Deterrence and patient education in Fabry disease focus on early recognition, genetic counseling, and adherence to lifelong management strategies to reduce complications and improve quality of life. Clinicians should educate patients and families about the X-linked inheritance pattern, emphasizing the importance of screening at-risk relatives for early diagnosis and intervention. Teaching patients to recognize initial symptoms, eg, acroparesthesia, hypohidrosis, angiokeratomas, and changes in renal or cardiac function, can promote timely medical evaluation. Education should also include information on the benefits and expectations of enzyme replacement therapy, strategies to manage infusion-related reactions, and the necessity of consistent follow-up with interprofessional teams. Empowering patients with knowledge about lifestyle modifications, symptom monitoring, and adherence to therapy enhances self-management, prevents disease progression, and supports long-term outcomes.[8]
Patients with Fabry disease need to be managed in an interprofessional team approach, with input and regular follow-up from physicians in neurology and ophthalmology, in addition to experts in managing diseases of the kidney, heart, and skin. Every year, patients should be screened for new-onset symptoms with close monitoring of complete blood count and renal function panel, along with a workup for proteinuria. Cardiology monitoring, including imaging and electrophysiological studies, should be performed within 1 to 2 years. Screening for family members includes an enzymatic assay for deficient α-Gal A activity in both symptomatic male and female relatives. Currently, no evidence supports routine prenatal screening and enzyme replacement in infants.
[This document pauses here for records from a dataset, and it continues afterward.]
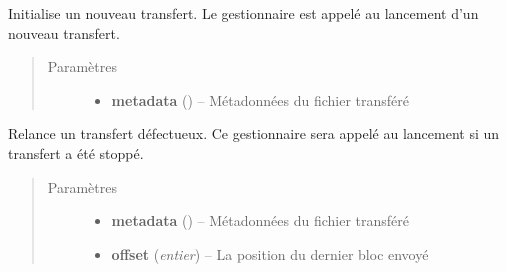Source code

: \documentclass[letterpaper,10pt,english]{sphinxmanual}
\begin{document}

\begin{fulllineitems}
\label{drivers:start_upload}
Initialise un nouveau transfert. Le gestionnaire est appelé au lancement d'un nouveau transfert.
\begin{quote}\begin{description}
\item[{Paramètres}] \leavevmode\begin{itemize}
\item {} 
\textbf{metadata} ({\hyperref[drivers:onitu.api.metadata.Metadata]{}}) -- Métadonnées du fichier transféré

\end{itemize}

\end{description}\end{quote}

\end{fulllineitems}


\begin{fulllineitems}
\label{drivers:restart_upload}
Relance un transfert défectueux. Ce gestionnaire sera appelé au lancement si un transfert a été stoppé.
\begin{quote}\begin{description}
\item[{Paramètres}] \leavevmode\begin{itemize}
\item {} 
\textbf{metadata} ({\hyperref[drivers:onitu.api.metadata.Metadata]{}}) -- Métadonnées du fichier transféré

\item {} 
\textbf{offset} (\emph{entier}) -- La position du dernier bloc envoyé

\end{itemize}

\end{description}\end{quote}

\end{fulllineitems}

\end{document}
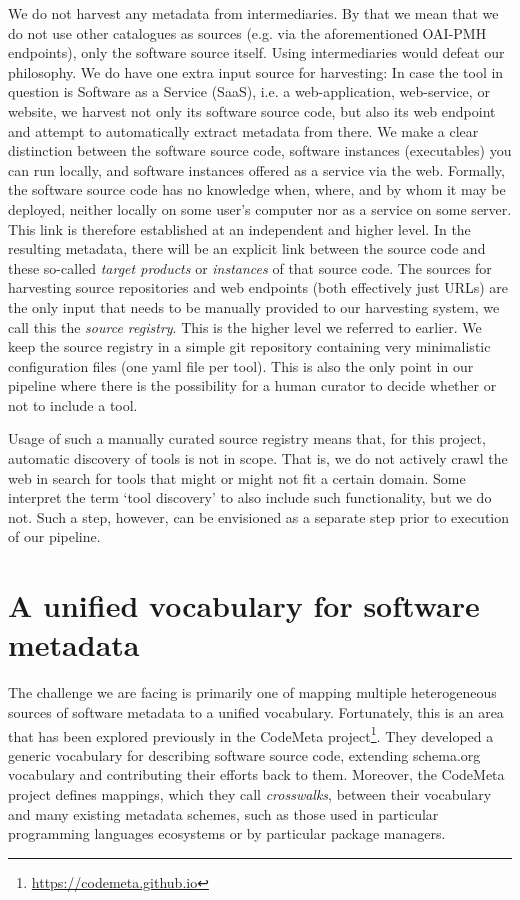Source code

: \documentclass[a4paper,11pt]{article}
\begin{document}
We do not harvest any metadata from intermediaries. By that we mean that we do
not use other catalogues as sources (e.g. via the aforementioned OAI-PMH
endpoints), only the software source itself. Using intermediaries would defeat
our philosophy. We do have one extra input source for harvesting: In case the
tool in question is Software as a Service (SaaS), i.e. a web-application,
web-service, or website, we harvest not only its software source code, but also
its web endpoint and attempt to automatically extract metadata from there. We
make a clear distinction between the software source code, software instances
(executables) you can run locally, and software instances offered as a service
via the web. Formally, the software source code has no knowledge when, where,
and by whom it may be deployed, neither locally on some user's computer nor as
a service on some server. This link is therefore established at an independent
and higher level. In the resulting metadata, there will be an explicit
link between the source code and these so-called \emph{target products} or \emph{instances}
of that source code. The sources for harvesting source repositories and web
endpoints (both effectively just URLs) are the only input that needs to be
manually provided to our harvesting system, we call this the \emph{source registry}. This
is the higher level we referred to earlier. We keep the source registry in a
simple git repository containing very minimalistic configuration files (one
yaml file per tool). This is also the only point in our pipeline where there is
the possibility for a human curator to decide whether or not to include a tool.

Usage of such a manually curated source registry means that, for this project,
automatic discovery of tools is not in scope. That is, we do not actively crawl
the web in search for tools that might or might not fit a certain domain. Some
interpret the term `tool discovery' to also include such functionality, but we
do not. Such a step, however, can be envisioned as a separate step prior to
execution of our pipeline.

\section{A unified vocabulary for software metadata}

The challenge we are facing is primarily one of mapping multiple heterogeneous
sources of software metadata to a unified vocabulary. Fortunately, this is an
area that has been explored previously in the CodeMeta
project\footnote{\url{https://codemeta.github.io}}. They developed a generic
vocabulary for describing software source code, extending schema.org vocabulary
and contributing their efforts back to them. Moreover, the CodeMeta project
defines mappings, which they call \emph{crosswalks}, between their vocabulary and many existing
metadata schemes, such as those used in particular programming languages
ecosystems or by particular package managers.
\end{document}
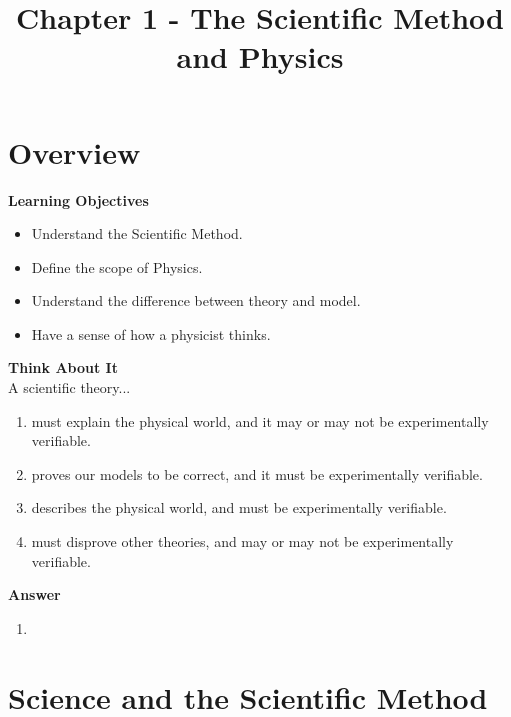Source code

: \documentclass[9pt,Preprint]{lapreprint}
\title{Chapter 1 - The Scientific Method and Physics}
\begin{document}
\maketitle


\section{Overview}\label{chap:introduction}

\begin{framed}
\textbf{Learning Objectives}\\
\begin{itemize}
\item Understand the Scientific Method.
\item Define the scope of Physics.
\item Understand the difference between theory and model.
\item Have a sense of how a physicist thinks.
\end{itemize}
\end{framed}

\begin{framed}
\textbf{Think About It}\\
A scientific theory...

\begin{enumerate}
\item must explain the physical world, and it may or may not be experimentally verifiable.
\item proves our models to be correct, and it must be experimentally verifiable.
\item describes the physical world, and must be experimentally verifiable.
\item must disprove other theories, and may or may not be experimentally verifiable.
\end{enumerate}

\begin{framed}
\textbf{Answer}\\
\begin{enumerate}[resume]
\item
\end{enumerate}
\end{framed}
\end{framed}

\section{Science and the Scientific Method}
\end{document}
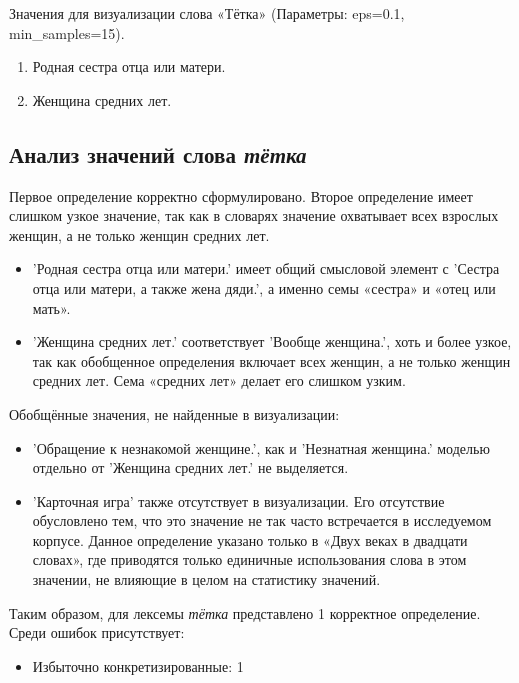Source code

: Значения для визуализации слова «Тётка» (Параметры: eps=0.1, min\_samples=15).

\begin{enumerate}
    \item Родная сестра отца или матери.
    \item Женщина средних лет.
\end{enumerate}

\subsection*{Анализ значений слова \textit{тётка}}

Первое определение корректно сформулировано.
Второе определение имеет слишком узкое значение, так как в словарях значение охватывает всех взрослых женщин,
а не только женщин средних лет.

\begin{itemize}
    \item ’Родная сестра отца или матери.’ имеет общий смысловой элемент с
’Сестра отца или матери, а также жена дяди.’, а именно семы «сестра» и «отец или мать».

    \item ’Женщина средних лет.’ соответствует ’Вообще женщина.’, хоть и более узкое,
так как обобщенное определения включает всех женщин, а не только женщин средних лет.
Сема «средних лет» делает его слишком узким.
\end{itemize}

Обобщённые значения, не найденные в визуализации:
\begin{itemize}
    \item ’Обращение к незнакомой женщине.’, как и ’Незнатная женщина.’ моделью отдельно от
’Женщина средних лет.’ не выделяется.

    \item ’Карточная игра’ также отсутствует в визуализации.
Его отсутствие обусловлено тем, что это значение не так часто встречается в исследуемом корпусе.
Данное определение указано только в «Двух веках в двадцати словах», где приводятся только
единичные использования слова в этом значении, не влияющие в целом на статистику значений.
\end{itemize}

Таким образом, для лексемы \textit{тётка} представлено 1 корректное определение.
Среди ошибок присутствует:
\begin{itemize}
    \item Избыточно конкретизированные: 1
\end{itemize}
Fabry disease is a rare X-linked lysosomal storage disorder characterized by excessive lipid deposition in tissues due to deficient alpha-galactosidase A activity. The condition primarily affects males and can manifest in childhood or early adulthood with stroke, cardiac complications, angiokeratomas, painful neuropathies, or progressive renal failure. Early diagnosis significantly improves outcomes, allowing timely initiation of enzyme replacement therapy and supportive management. When the disorder is identified during pregnancy, genetic and prenatal counseling are essential for family planning and risk assessment. Effective management of Fabry disease requires interprofessional collaboration to optimize patient-centered care. Physicians, advanced practitioners, and nurses share responsibility for early detection, coordination of enzyme replacement therapy, and continuous patient education on disease progression and lifestyle modifications. Pharmacists play a crucial role in selecting and monitoring antiplatelet or anticoagulant therapy for stroke prevention and managing pain through appropriate anticonvulsant use. Physical and occupational therapists support functional independence and quality of life, while transplant teams evaluate candidates for renal replacement. Through coordinated communication, shared decision-making, and comprehensive follow-up, healthcare teams can improve safety, adherence, and long-term outcomes for patients living with Fabry disease.[9]